The New Zealand Oceanographic Institute (NZOI) was a department within the Division of Marine and Freshwater Science, as part of the Department of Scientific and Industrial Research (DSIR).

Named the New Zealand Oceanographic Institute in 1955 when the scope of the Oceanographic Observatory was broadened to include marine biology and geology. In 1982 the Institute merged with the Freshwater Section of Ecology Division and the divisional name was changed to Division of Marine and Freshwater Science. The Freshwater Section became the Taupo Research Laboratory and in 1980 the NZOI moved into premises at Greta Point, Wellington. The Institute became part of National Institute of Water and Atmospheric Research (NIWA) as part of the changes associated with the 1992 Crown Research Institute Act.

== Leadership ==
James Brodie was a founding staff member of the Oceanographic Institute in 1954 and led it from 1958 until 1977 (he was Superintendent from 1954–1958). He had joined the DSIR in 1945 and was involved in the postwar reconstruction of geophysical work that led to the formation of geophysics division in 1951. As assistant to the director he had particular responsibility for geophysical research and oceanography in what was to become the oceanographic observatory. In 1954 he helped found the Oceanographic Institute, which he led from 1958 to 1977. Brodie's own research centered on pleistocene geology and he published papers that laid regional foundations in fields such as carbon-dating deep ocean waters, ocean floor topography and coastal currents. It was rudimentary science, done by dropping thousands of cards into the sea and recording where they later ended up, but it gave the first cohesive picture of near- shore circulation of coastal waters.
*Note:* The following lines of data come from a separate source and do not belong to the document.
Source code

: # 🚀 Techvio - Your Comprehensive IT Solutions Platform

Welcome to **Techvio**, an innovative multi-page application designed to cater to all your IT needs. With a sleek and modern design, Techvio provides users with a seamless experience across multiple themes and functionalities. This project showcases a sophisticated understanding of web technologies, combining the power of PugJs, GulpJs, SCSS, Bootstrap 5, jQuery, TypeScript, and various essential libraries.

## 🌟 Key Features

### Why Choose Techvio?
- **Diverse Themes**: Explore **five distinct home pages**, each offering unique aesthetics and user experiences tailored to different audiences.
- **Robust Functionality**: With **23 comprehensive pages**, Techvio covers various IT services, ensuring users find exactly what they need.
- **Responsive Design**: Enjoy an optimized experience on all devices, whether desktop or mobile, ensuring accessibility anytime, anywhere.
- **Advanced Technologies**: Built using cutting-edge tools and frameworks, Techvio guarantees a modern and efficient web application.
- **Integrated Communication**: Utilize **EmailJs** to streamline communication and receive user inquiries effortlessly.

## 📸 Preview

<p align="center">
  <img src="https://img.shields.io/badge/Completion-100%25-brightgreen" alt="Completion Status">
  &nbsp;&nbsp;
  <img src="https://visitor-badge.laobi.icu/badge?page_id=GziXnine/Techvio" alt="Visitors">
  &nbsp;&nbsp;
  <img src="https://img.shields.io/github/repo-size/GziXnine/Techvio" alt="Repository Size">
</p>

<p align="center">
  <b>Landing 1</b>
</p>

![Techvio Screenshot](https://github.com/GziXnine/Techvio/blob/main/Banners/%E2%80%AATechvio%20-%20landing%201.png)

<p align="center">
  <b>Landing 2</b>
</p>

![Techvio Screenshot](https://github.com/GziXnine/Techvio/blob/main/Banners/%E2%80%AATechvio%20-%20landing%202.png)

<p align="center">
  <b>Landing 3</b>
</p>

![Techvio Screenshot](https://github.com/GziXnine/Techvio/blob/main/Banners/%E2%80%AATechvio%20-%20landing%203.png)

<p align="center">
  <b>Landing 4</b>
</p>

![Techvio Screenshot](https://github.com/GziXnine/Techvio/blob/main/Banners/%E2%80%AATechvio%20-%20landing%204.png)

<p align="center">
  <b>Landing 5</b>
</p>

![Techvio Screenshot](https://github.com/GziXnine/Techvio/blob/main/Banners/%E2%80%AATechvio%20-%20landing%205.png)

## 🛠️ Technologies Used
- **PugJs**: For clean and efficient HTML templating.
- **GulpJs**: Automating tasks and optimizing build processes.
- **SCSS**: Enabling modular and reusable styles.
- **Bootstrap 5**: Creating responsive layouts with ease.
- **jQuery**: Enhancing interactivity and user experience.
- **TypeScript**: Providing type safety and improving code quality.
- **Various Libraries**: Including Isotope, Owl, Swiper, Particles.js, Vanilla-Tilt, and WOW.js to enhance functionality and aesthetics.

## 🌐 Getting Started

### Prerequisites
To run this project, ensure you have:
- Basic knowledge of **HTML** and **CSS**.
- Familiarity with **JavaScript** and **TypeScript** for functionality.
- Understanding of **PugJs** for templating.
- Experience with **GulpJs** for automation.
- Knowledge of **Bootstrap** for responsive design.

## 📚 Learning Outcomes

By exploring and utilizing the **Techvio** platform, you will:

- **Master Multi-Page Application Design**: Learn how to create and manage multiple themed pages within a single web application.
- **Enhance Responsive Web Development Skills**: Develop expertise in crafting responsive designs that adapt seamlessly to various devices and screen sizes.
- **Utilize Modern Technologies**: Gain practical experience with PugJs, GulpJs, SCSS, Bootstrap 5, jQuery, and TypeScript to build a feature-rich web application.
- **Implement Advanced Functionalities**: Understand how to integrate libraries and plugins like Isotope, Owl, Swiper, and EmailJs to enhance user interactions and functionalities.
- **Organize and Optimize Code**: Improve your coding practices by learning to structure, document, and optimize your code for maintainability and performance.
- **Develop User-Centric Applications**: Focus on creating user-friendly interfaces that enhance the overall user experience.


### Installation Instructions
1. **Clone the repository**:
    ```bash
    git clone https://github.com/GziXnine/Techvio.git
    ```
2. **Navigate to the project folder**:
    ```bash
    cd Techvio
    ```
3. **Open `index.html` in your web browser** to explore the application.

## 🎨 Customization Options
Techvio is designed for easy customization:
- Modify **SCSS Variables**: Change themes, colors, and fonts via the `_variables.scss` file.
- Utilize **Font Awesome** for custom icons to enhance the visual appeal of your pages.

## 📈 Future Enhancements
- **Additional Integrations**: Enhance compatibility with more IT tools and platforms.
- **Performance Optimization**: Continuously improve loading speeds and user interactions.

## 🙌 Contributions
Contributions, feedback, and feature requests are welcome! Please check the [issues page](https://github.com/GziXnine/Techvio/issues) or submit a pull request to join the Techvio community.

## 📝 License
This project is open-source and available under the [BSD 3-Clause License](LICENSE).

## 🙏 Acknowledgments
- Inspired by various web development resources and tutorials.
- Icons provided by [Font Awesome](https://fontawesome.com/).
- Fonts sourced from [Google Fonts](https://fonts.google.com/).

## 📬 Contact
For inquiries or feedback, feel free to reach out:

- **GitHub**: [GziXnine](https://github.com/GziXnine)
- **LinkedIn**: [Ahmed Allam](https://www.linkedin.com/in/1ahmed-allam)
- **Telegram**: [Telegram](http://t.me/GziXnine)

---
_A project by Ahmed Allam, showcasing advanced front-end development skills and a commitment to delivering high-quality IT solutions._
Brodie was succeeded by Desmond Hurley who was Director in the period 1977-1986. A biologist, Hurley trained in New Zealand as well as the University of Southern California. He brought in new management practices and was co-founder of the New Zealand Marine Sciences Society. Hurley was succeeded by Ron Heath who held the directorship from 1986 to 1992. Heath was a physical oceanographer who produced a large body of work on tides and circulation around New Zealand including a number of studies of the unique tides of Cook Strait. Notable among these studies was an examination of the tracks of cross-strait swimmers who were significantly affected by tidal currents. Heath moved to a senior position at the University of Otago in 1994 and was replaced by Douglas Gordon, a fisheries manager who oversaw the transfer to a group within NIWA. Through much of this time, Dr Janet Grieve, a biological oceanographer whose personal research focused on marine taxonomy and biological productivity, was the most senior woman scientist.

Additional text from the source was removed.